COLORADO SPRINGS, Colo., March 31, 2008—Two students at Colorado College were found guilty of violating the school’s conduct code regarding “violence” after they distributed a satirical flyer mocking a publication of the Feminist and Gender Studies program. As part of their punishment, student Chris Robinson and a second student have been required to hold a campus forum discussing issues brought up by their satirical publication. The students have turned to the Foundation for Individual Rights in Education (FIRE) for help.
“One flyer that mentions ‘male castration’ is not violence, but a flyer that makes fun of it by mentioning ‘chainsaws’ is prohibited? Both should be protected, but the double standard and lack of respect for freedom of speech in this case is simply staggering,” FIRE President Greg Lukianoff said. “Colorado College is brazenly violating its own promise of freedom of expression, as well as both fairness and common sense. Colorado College should reject both double standards and censorship.”
In early 2008, Colorado College’s “Feminist and Gender Studies Interns” distributed a flyer called “The Monthly Rag.” The flyer included a reference to “male castration,” an announcement about a lecture on “feminist porn” by a “world-famous prostitute and porn star,” an explanation of “packing” (pretending to have a phallus), and a quotation from The Bitch Manifesto.
As a parody of “The Monthly Rag,” Robinson and a second student, who wishes to remain nameless, distributed a flyer in February called “The Monthly Bag” under the pseudonym “The Coalition of Some Dudes.” The flyer included references to “chainsaw etiquette,” the shooting range of a sniper rifle, a quotation regarding a sexual position from the website menshealth.com, and a quotation about “female violence and abuse” of men from the website batteredmen.com.
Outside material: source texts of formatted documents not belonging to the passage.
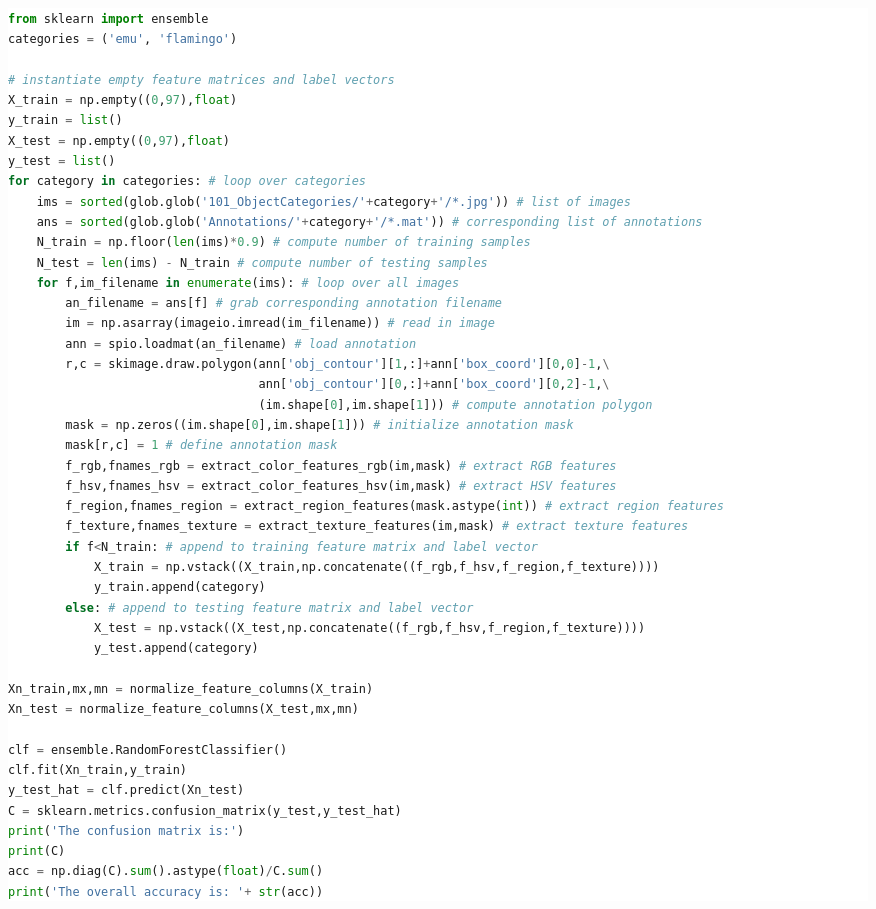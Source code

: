 
```python
from sklearn import ensemble
categories = ('emu', 'flamingo') 

# instantiate empty feature matrices and label vectors
X_train = np.empty((0,97),float)
y_train = list()
X_test = np.empty((0,97),float)
y_test = list()
for category in categories: # loop over categories
    ims = sorted(glob.glob('101_ObjectCategories/'+category+'/*.jpg')) # list of images 
    ans = sorted(glob.glob('Annotations/'+category+'/*.mat')) # corresponding list of annotations
    N_train = np.floor(len(ims)*0.9) # compute number of training samples
    N_test = len(ims) - N_train # compute number of testing samples
    for f,im_filename in enumerate(ims): # loop over all images
        an_filename = ans[f] # grab corresponding annotation filename
        im = np.asarray(imageio.imread(im_filename)) # read in image
        ann = spio.loadmat(an_filename) # load annotation
        r,c = skimage.draw.polygon(ann['obj_contour'][1,:]+ann['box_coord'][0,0]-1,\
                                   ann['obj_contour'][0,:]+ann['box_coord'][0,2]-1,\
                                   (im.shape[0],im.shape[1])) # compute annotation polygon
        mask = np.zeros((im.shape[0],im.shape[1])) # initialize annotation mask
        mask[r,c] = 1 # define annotation mask
        f_rgb,fnames_rgb = extract_color_features_rgb(im,mask) # extract RGB features
        f_hsv,fnames_hsv = extract_color_features_hsv(im,mask) # extract HSV features
        f_region,fnames_region = extract_region_features(mask.astype(int)) # extract region features
        f_texture,fnames_texture = extract_texture_features(im,mask) # extract texture features
        if f<N_train: # append to training feature matrix and label vector
            X_train = np.vstack((X_train,np.concatenate((f_rgb,f_hsv,f_region,f_texture))))
            y_train.append(category)
        else: # append to testing feature matrix and label vector
            X_test = np.vstack((X_test,np.concatenate((f_rgb,f_hsv,f_region,f_texture))))
            y_test.append(category)
            
Xn_train,mx,mn = normalize_feature_columns(X_train)
Xn_test = normalize_feature_columns(X_test,mx,mn)

clf = ensemble.RandomForestClassifier()
clf.fit(Xn_train,y_train)
y_test_hat = clf.predict(Xn_test)
C = sklearn.metrics.confusion_matrix(y_test,y_test_hat)
print('The confusion matrix is:')
print(C)
acc = np.diag(C).sum().astype(float)/C.sum()
print('The overall accuracy is: '+ str(acc))

```


```python

```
Shortly thereafter, Colorado College President Richard F. Celeste sent out a campus-wide email about “The Monthly Bag,” stating that “The flyers include threatening and demeaning content, which is categorically unacceptable in this community… Anonymous acts meant to demean and intimidate others are not [welcome].” The e-mail asked the authors of “The Monthly Bag” to come forward. When they did less than an hour later, they were charged with violating the college’s values of respect and integrity.
FIRE wrote to Celeste on March 21, 2008, pointing out that any punishment would contradict Colorado College’s own policies and advertised commitments to free expression. The school’s Diversity & Anti-Discrimination Policy states that “On a campus that is free and open, no idea can be banned or forbidden. No viewpoint or message may be deemed so hateful that it may not be expressed.” Celeste, a former governor of Ohio, is abroad, and other administrators receiving the letter have not responded.
Two weeks after their hearing before the student conduct committee, Vice President for Student Life/Dean of Students Mike Edmonds finally wrote to the “Coalition of Some Dudes” students on March 25, stating that they had been found guilty of “violating the student code of conduct policy on violence” and that as a punishment, they would be required to hold a forum to “discuss issues and questions raised” by “The Monthly Bag.” Although Edmonds acknowledged that the intent of the publication was to satirize “The Monthly Rag,” he wrote that “in the climate in which we find ourselves today, violence—or implied violence—of any kind cannot be tolerated on a college campus.” Apparently, according to Edmonds, “the juxtaposition of weaponry and sexuality” in an anonymous parody made students subjectively feel threatened by chainsaws or rifles.
“Not only has Colorado College wrongly punished students for expression that any reasonable person would easily recognize as parody that threatens no one, but according to Edmonds’s standard, countless movies, songs, and other artistic endeavors that ‘juxtapose weaponry and sexuality’ are inappropriate for the adult students of Colorado College,” Adam Kissel, Director of FIRE’s Individual Rights Defense Program, said. “Colorado College must live up to its own promises of free expression and allow its students to engage in robust debate and satire—even when some members of the campus community may feel offended.”
FIRE is a nonprofit educational foundation that unites civil rights and civil liberties leaders, scholars, journalists, and public intellectuals from across the political and ideological spectrum on behalf of individual rights, due process, freedom of expression, academic freedom, and rights of conscience at our nation’s colleges and universities. FIRE’s efforts to preserve liberty at Colorado College and at campuses nationwide can be viewed at thefire.org.